Pero este acercamiento desencantado a nuestra Transición no debe cegarnos ante lo que legítimamente vivieron como logro nuestros antepasados. Ni tampoco ante el hecho de que esa ciudadanía “vigilante”, “muy informada”, “participativa”, constantemente movilizada y que votaba por “deber” quizá comenzó a desaparecer, no tanto por las conquistas de la Transición, sino por la gestión que de ellas se hizo justo en el momento de su conclusión, a partir de 1982.

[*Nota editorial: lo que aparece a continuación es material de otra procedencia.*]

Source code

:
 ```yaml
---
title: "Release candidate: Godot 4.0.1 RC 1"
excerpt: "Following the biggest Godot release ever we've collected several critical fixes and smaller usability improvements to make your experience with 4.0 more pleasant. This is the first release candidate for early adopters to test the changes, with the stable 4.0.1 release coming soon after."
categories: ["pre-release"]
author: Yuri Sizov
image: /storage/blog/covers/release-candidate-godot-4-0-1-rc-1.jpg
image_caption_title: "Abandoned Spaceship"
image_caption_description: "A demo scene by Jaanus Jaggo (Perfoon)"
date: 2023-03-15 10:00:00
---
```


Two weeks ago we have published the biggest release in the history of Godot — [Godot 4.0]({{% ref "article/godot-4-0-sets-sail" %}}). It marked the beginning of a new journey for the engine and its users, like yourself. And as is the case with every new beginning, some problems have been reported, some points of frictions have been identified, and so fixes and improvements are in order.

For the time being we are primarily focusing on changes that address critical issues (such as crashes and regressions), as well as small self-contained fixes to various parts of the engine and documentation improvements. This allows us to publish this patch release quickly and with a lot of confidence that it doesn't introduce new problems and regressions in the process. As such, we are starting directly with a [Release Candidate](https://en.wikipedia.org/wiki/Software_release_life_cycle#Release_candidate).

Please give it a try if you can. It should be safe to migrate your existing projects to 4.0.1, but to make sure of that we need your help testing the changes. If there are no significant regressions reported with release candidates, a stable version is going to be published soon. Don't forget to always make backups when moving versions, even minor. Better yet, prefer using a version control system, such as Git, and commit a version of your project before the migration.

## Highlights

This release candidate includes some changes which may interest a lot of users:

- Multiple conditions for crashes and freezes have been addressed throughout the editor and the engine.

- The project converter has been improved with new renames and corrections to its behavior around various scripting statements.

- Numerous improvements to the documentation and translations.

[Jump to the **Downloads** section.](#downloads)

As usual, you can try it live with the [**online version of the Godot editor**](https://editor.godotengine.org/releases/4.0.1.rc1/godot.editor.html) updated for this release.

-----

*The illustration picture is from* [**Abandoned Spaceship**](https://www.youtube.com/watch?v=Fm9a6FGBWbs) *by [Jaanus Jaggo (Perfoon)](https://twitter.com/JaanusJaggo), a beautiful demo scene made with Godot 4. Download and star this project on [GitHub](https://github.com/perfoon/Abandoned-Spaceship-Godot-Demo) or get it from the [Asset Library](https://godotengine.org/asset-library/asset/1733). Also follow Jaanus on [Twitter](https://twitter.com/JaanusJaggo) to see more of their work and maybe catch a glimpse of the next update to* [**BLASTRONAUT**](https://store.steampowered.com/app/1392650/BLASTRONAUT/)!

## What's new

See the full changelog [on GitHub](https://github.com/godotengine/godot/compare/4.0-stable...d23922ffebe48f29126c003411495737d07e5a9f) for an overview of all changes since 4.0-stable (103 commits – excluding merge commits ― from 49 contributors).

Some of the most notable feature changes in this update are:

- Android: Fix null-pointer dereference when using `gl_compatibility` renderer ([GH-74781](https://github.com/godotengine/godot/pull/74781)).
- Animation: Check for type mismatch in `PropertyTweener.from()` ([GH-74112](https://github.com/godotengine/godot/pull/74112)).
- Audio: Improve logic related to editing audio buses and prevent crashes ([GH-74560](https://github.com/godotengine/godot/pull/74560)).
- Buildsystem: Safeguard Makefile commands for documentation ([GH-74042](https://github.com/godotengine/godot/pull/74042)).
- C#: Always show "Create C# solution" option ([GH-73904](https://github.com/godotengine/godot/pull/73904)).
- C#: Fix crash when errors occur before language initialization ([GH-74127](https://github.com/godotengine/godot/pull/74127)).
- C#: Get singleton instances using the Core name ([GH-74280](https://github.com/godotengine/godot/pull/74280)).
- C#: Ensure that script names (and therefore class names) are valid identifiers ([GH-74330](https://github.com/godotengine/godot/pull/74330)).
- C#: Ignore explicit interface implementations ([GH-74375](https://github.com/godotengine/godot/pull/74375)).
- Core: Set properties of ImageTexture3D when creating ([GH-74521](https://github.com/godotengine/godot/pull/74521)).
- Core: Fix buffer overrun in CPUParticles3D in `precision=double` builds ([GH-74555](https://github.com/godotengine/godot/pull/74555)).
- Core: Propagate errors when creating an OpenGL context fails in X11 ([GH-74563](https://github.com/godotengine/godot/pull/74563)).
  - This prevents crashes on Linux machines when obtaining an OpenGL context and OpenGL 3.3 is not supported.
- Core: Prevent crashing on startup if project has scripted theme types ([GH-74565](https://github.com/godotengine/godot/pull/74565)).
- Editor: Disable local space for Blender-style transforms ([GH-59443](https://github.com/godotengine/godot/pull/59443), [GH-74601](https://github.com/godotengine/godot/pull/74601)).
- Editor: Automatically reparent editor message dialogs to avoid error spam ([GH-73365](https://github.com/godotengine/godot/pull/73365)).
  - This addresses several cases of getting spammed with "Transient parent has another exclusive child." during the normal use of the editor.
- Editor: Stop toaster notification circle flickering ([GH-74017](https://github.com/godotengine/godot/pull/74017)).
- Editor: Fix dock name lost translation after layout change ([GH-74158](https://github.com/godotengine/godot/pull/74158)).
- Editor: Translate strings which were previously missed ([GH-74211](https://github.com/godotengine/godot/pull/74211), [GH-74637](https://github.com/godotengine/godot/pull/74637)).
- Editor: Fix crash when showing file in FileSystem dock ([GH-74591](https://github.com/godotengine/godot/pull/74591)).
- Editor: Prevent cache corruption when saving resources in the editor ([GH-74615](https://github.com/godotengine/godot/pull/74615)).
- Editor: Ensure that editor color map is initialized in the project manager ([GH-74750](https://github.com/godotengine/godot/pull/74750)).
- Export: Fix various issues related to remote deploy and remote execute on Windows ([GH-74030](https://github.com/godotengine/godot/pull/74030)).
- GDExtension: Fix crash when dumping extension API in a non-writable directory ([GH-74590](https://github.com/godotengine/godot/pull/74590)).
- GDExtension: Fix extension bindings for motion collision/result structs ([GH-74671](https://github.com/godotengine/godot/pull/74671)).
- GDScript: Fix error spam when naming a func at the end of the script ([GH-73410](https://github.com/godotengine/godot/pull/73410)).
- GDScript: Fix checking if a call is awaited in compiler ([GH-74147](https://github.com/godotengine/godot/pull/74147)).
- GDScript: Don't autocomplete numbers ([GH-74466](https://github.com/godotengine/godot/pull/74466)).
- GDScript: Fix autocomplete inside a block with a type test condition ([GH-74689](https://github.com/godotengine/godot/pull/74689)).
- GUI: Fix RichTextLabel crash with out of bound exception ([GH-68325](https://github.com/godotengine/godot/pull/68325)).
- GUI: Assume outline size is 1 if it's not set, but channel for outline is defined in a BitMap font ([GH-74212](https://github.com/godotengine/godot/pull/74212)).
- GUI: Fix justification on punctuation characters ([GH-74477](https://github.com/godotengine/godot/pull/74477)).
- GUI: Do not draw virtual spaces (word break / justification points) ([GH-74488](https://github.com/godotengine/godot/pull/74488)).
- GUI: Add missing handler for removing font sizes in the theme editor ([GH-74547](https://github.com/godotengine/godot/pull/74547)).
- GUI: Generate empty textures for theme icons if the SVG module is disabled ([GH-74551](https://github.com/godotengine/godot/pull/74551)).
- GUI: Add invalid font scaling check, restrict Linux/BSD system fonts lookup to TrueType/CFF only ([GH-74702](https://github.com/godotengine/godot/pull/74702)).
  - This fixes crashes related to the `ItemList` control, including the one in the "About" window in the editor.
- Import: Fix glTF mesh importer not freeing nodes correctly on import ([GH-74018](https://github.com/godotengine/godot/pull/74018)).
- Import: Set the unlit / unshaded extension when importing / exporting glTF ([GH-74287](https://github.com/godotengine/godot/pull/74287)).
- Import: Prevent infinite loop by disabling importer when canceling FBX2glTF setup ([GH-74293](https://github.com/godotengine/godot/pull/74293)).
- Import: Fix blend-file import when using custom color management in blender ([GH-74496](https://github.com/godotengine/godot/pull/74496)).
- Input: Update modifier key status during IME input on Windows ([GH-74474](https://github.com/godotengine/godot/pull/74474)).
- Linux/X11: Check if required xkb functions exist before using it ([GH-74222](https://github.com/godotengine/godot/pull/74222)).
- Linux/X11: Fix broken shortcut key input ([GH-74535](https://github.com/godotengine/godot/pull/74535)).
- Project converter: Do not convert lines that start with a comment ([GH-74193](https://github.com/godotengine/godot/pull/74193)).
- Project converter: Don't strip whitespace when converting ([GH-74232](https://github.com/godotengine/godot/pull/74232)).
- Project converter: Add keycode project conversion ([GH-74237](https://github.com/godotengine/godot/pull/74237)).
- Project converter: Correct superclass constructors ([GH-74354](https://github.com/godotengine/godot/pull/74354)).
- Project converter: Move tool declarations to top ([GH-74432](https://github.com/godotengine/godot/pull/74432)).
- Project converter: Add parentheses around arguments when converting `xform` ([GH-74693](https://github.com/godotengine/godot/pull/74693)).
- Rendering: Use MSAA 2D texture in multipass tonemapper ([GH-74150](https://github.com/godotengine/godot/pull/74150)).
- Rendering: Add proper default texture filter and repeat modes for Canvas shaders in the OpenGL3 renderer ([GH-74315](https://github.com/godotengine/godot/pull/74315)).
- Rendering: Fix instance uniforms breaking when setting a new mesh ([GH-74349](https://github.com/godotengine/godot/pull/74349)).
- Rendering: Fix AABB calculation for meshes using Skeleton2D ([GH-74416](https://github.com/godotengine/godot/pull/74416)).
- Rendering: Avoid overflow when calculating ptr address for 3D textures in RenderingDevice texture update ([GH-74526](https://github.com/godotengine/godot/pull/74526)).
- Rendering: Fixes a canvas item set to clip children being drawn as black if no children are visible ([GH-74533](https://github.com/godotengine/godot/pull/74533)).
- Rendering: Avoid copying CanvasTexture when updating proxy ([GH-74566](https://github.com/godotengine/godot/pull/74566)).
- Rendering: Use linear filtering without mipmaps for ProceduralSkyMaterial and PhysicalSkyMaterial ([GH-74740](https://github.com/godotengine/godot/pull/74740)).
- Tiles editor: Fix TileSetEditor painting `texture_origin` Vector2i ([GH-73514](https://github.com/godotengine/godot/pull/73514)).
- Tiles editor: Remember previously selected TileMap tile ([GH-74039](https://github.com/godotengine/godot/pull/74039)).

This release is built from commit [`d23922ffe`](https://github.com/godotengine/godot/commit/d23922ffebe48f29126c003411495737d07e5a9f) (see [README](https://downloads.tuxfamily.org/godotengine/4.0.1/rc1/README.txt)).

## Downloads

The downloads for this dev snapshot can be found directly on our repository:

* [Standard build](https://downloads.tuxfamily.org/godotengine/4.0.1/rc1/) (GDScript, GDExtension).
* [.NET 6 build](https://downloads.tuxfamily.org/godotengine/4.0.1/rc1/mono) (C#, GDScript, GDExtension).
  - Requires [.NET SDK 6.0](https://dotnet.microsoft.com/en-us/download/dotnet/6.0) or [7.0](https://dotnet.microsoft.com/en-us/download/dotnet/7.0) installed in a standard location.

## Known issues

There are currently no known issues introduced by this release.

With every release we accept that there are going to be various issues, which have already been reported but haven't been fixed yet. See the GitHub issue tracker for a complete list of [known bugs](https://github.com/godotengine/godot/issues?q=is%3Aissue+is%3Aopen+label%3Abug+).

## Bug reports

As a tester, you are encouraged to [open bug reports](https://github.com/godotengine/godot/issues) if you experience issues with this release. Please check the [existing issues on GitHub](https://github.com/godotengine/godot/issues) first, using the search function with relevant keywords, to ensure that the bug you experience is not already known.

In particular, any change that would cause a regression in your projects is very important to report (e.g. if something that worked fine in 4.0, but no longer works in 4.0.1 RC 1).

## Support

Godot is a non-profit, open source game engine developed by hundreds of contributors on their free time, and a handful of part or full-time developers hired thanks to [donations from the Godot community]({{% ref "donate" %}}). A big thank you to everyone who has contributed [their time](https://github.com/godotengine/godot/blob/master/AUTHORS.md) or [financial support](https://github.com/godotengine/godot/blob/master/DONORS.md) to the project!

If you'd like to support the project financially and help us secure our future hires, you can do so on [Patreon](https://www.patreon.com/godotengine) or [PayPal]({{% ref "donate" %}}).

¿Fue su desaparición la que nos llevó a la situación presente, en la que ya no se puede “decir lo que se quiera”, en la que la propaganda compite vigorosa contra la “información” y en la que los partidos que engañan y saquean se mantienen impertérritos al mando?

1 Comment
  1. florentino del Amo Antolin says

    Hoy en día no sabemos los intríngulis verdaderos; aunque los sufrimos en distintas versiones, con formas más depuradas.. ¡¡ Por la democracia !!. Una sarta de tópicos mal olientes franquistas, diseñados para favorecer el franquismo sociológico; llevándolo al ADN como una expresión normalizada, y natural!. Los terroristas golpistas del 36 se fueron dejándonos un millón de muertos; y el sometimiento. Las escuelas, la Iglesia, y el » frente¨» de juventudes.. Todo un entramado, que hoy mismo no se ha estudiado para nada. Los sublevados, y sus secuaces (como la Iglesia ) adoctrinando durante tantos Años.. Las bibliotecas, llenas de basura ideológica, regidas por Requetes y Falangistas.. El Nuevo Orden, avalado por la CIA. » El Isidoro», vino luego para seguir consumando el atropello en nombre del Socialismo.. Hoy esos Socialistas nos venden la burra de C,S como jaca de izquierda. Encima nos amenazan.. si no admitimos el reconocimiento valido de C,S.. No hay nada que hacer!. El nuevo Orden, renovado del Nacional Socialismo Español versión Sánchez y cierra España!. ¿Internacionalistas?. Olof Palme os perdone!!. Falsarios!.